## Assignment
Could you restate the entries word for word, without the images?

## Data records
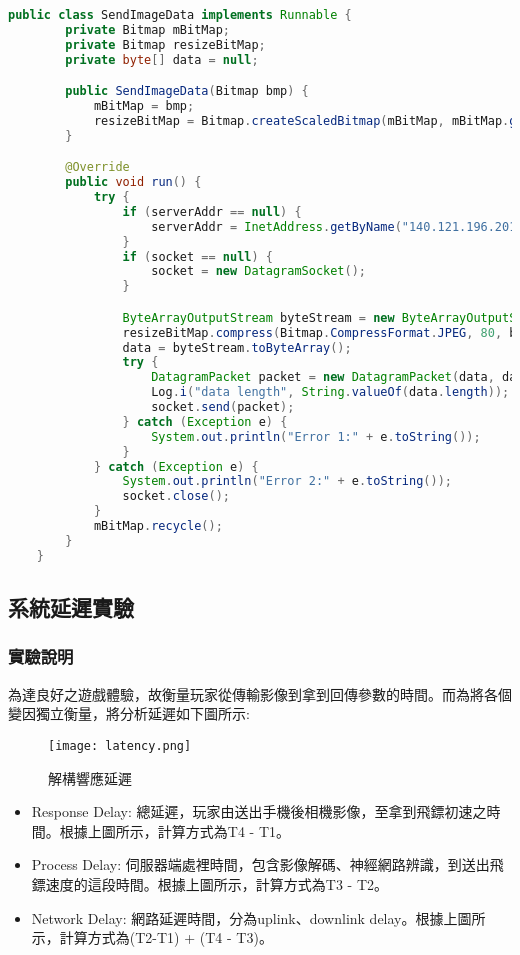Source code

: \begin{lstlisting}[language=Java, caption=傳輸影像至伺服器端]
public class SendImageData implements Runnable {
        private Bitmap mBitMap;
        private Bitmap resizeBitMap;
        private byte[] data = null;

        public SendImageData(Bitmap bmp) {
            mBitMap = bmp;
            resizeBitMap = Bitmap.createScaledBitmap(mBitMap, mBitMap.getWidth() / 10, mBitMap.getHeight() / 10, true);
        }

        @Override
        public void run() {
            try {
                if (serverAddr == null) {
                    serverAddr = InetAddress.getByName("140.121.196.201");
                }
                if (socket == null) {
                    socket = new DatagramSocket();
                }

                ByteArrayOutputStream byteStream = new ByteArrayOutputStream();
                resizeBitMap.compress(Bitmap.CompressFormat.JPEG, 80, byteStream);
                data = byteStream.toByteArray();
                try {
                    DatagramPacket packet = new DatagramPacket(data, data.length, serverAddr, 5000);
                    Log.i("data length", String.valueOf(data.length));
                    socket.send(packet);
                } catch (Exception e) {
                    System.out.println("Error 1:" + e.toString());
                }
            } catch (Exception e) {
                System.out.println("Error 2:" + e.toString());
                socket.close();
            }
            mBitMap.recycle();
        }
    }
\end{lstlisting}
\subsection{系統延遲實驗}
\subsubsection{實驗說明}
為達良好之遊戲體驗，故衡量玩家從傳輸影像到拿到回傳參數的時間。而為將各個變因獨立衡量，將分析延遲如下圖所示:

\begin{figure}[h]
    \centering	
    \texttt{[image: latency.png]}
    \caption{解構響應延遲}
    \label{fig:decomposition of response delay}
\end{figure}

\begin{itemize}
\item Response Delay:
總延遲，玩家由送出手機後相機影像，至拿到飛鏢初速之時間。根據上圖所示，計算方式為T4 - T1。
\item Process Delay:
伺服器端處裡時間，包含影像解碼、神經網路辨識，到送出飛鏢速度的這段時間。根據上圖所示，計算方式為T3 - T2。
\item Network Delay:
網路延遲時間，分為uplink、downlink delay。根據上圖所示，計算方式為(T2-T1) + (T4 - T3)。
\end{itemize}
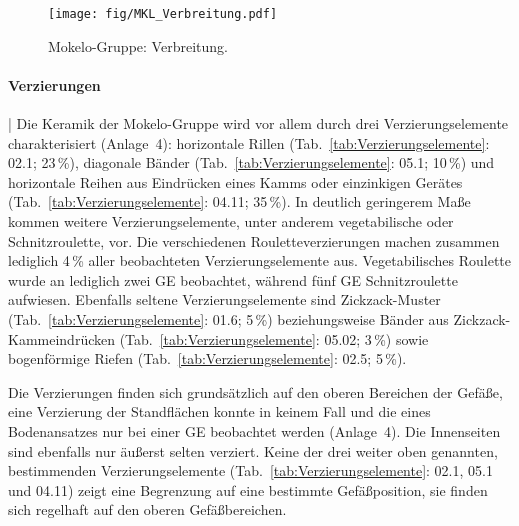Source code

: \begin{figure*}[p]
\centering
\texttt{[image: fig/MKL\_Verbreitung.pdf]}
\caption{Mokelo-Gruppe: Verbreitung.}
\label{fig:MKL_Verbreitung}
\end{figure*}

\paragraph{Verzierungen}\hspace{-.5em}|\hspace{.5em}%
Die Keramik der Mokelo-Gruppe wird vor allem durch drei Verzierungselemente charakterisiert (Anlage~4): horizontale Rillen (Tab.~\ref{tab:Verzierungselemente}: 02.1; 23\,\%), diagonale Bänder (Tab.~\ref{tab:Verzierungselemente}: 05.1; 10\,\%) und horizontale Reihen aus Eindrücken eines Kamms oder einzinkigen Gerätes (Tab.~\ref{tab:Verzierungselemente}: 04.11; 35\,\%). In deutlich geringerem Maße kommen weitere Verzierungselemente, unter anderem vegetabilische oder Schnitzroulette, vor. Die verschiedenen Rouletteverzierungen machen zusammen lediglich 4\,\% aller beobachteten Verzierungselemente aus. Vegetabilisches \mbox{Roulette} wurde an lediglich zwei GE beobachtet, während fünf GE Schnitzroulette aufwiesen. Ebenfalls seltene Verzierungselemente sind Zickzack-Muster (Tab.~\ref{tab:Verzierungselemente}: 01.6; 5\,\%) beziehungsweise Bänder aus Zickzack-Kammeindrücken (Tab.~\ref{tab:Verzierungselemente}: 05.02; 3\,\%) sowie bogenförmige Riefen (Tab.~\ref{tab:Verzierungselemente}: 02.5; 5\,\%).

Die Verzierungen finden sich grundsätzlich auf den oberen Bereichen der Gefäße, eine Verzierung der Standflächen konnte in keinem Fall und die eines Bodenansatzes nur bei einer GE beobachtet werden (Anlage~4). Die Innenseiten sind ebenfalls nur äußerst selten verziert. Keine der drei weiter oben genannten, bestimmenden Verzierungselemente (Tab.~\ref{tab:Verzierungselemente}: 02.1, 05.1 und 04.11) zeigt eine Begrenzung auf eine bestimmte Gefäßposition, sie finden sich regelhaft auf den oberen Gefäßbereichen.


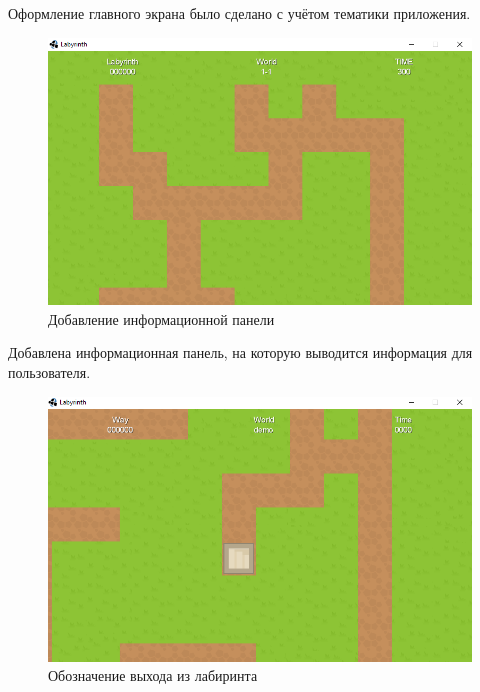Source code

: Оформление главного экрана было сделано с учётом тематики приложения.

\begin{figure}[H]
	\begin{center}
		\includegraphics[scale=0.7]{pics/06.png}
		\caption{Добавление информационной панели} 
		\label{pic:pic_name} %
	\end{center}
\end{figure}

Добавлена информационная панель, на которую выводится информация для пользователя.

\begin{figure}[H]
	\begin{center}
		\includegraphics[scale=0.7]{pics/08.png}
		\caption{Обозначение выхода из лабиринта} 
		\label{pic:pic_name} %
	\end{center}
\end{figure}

## Worked solution
Source code

: \begin{lstlisting}[language=Java, caption=傳輸影像至伺服器端]
public class SendImageData implements Runnable {
        private Bitmap mBitMap;
        private Bitmap resizeBitMap;
        private byte[] data = null;

        public SendImageData(Bitmap bmp) {
            mBitMap = bmp;
            resizeBitMap = Bitmap.createScaledBitmap(mBitMap, mBitMap.getWidth() / 10, mBitMap.getHeight() / 10, true);
        }

        @Override
        public void run() {
            try {
                if (serverAddr == null) {
                    serverAddr = InetAddress.getByName("140.121.196.201");
                }
                if (socket == null) {
                    socket = new DatagramSocket();
                }

                ByteArrayOutputStream byteStream = new ByteArrayOutputStream();
                resizeBitMap.compress(Bitmap.CompressFormat.JPEG, 80, byteStream);
                data = byteStream.toByteArray();
                try {
                    DatagramPacket packet = new DatagramPacket(data, data.length, serverAddr, 5000);
                    Log.i("data length", String.valueOf(data.length));
                    socket.send(packet);
                } catch (Exception e) {
                    System.out.println("Error 1:" + e.toString());
                }
            } catch (Exception e) {
                System.out.println("Error 2:" + e.toString());
                socket.close();
            }
            mBitMap.recycle();
        }
    }
\end{lstlisting}
\subsection{系統延遲實驗}
\subsubsection{實驗說明}
為達良好之遊戲體驗，故衡量玩家從傳輸影像到拿到回傳參數的時間。而為將各個變因獨立衡量，將分析延遲如下圖所示:

\begin{figure}[h]
    \centering	
    \texttt{[image: latency.png]}
    \caption{解構響應延遲}
    \label{fig:decomposition of response delay}
\end{figure}

\begin{itemize}
\item Response Delay:
總延遲，玩家由送出手機後相機影像，至拿到飛鏢初速之時間。根據上圖所示，計算方式為T4 - T1。
\item Process Delay:
伺服器端處裡時間，包含影像解碼、神經網路辨識，到送出飛鏢速度的這段時間。根據上圖所示，計算方式為T3 - T2。
\item Network Delay:
網路延遲時間，分為uplink、downlink delay。根據上圖所示，計算方式為(T2-T1) + (T4 - T3)。
\end{itemize}
Source code

: \begin{figure*}[p]
\centering
\texttt{[image: fig/MKL\_Verbreitung.pdf]}
\caption{Mokelo-Gruppe: Verbreitung.}
\label{fig:MKL_Verbreitung}
\end{figure*}

\paragraph{Verzierungen}\hspace{-.5em}|\hspace{.5em}%
Die Keramik der Mokelo-Gruppe wird vor allem durch drei Verzierungselemente charakterisiert (Anlage~4): horizontale Rillen (Tab.~\ref{tab:Verzierungselemente}: 02.1; 23\,\%), diagonale Bänder (Tab.~\ref{tab:Verzierungselemente}: 05.1; 10\,\%) und horizontale Reihen aus Eindrücken eines Kamms oder einzinkigen Gerätes (Tab.~\ref{tab:Verzierungselemente}: 04.11; 35\,\%). In deutlich geringerem Maße kommen weitere Verzierungselemente, unter anderem vegetabilische oder Schnitzroulette, vor. Die verschiedenen Rouletteverzierungen machen zusammen lediglich 4\,\% aller beobachteten Verzierungselemente aus. Vegetabilisches \mbox{Roulette} wurde an lediglich zwei GE beobachtet, während fünf GE Schnitzroulette aufwiesen. Ebenfalls seltene Verzierungselemente sind Zickzack-Muster (Tab.~\ref{tab:Verzierungselemente}: 01.6; 5\,\%) beziehungsweise Bänder aus Zickzack-Kammeindrücken (Tab.~\ref{tab:Verzierungselemente}: 05.02; 3\,\%) sowie bogenförmige Riefen (Tab.~\ref{tab:Verzierungselemente}: 02.5; 5\,\%).

Die Verzierungen finden sich grundsätzlich auf den oberen Bereichen der Gefäße, eine Verzierung der Standflächen konnte in keinem Fall und die eines Bodenansatzes nur bei einer GE beobachtet werden (Anlage~4). Die Innenseiten sind ebenfalls nur äußerst selten verziert. Keine der drei weiter oben genannten, bestimmenden Verzierungselemente (Tab.~\ref{tab:Verzierungselemente}: 02.1, 05.1 und 04.11) zeigt eine Begrenzung auf eine bestimmte Gefäßposition, sie finden sich regelhaft auf den oberen Gefäßbereichen.


Source code

: Оформление главного экрана было сделано с учётом тематики приложения.

\begin{figure}[H]
	\begin{center}
		\includegraphics[scale=0.7]{pics/06.png}
		\caption{Добавление информационной панели} 
		\label{pic:pic_name} %
	\end{center}
\end{figure}

Добавлена информационная панель, на которую выводится информация для пользователя.

\begin{figure}[H]
	\begin{center}
		\includegraphics[scale=0.7]{pics/08.png}
		\caption{Обозначение выхода из лабиринта} 
		\label{pic:pic_name} %
	\end{center}
\end{figure}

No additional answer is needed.